## Work request
Look through the entries below and return all lines including the word "tcolorbox".

[Stored items from a collection]
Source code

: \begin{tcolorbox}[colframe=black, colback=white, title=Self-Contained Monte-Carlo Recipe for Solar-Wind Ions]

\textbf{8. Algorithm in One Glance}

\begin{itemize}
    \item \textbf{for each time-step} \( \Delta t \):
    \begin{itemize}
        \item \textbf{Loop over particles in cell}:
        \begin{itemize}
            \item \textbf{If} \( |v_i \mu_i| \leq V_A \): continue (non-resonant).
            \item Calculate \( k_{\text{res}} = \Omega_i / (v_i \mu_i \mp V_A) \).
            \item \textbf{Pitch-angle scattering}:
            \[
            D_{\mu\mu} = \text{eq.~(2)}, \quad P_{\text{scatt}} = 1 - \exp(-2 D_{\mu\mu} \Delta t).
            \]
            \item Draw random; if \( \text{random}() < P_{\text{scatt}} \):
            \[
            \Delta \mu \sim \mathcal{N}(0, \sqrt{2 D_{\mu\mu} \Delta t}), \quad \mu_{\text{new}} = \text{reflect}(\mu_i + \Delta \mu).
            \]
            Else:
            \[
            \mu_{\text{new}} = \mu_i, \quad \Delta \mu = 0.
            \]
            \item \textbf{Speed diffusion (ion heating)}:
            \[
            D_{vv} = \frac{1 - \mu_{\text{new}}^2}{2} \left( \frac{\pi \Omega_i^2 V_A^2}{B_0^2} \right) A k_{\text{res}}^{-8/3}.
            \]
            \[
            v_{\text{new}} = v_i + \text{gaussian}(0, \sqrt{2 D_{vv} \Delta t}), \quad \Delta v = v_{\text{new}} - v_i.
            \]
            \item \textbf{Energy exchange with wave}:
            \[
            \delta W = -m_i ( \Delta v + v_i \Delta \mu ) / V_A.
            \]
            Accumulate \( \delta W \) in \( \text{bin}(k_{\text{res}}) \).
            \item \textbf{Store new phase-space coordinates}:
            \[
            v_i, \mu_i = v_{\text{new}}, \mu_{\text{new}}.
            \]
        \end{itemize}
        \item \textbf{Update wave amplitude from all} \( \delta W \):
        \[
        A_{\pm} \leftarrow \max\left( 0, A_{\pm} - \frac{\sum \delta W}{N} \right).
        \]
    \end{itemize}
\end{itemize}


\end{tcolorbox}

## Problem solution
: \begin{tcolorbox}[colframe=black, colback=white, title=Self-Contained Monte-Carlo Recipe for Solar-Wind Ions]
\end{tcolorbox}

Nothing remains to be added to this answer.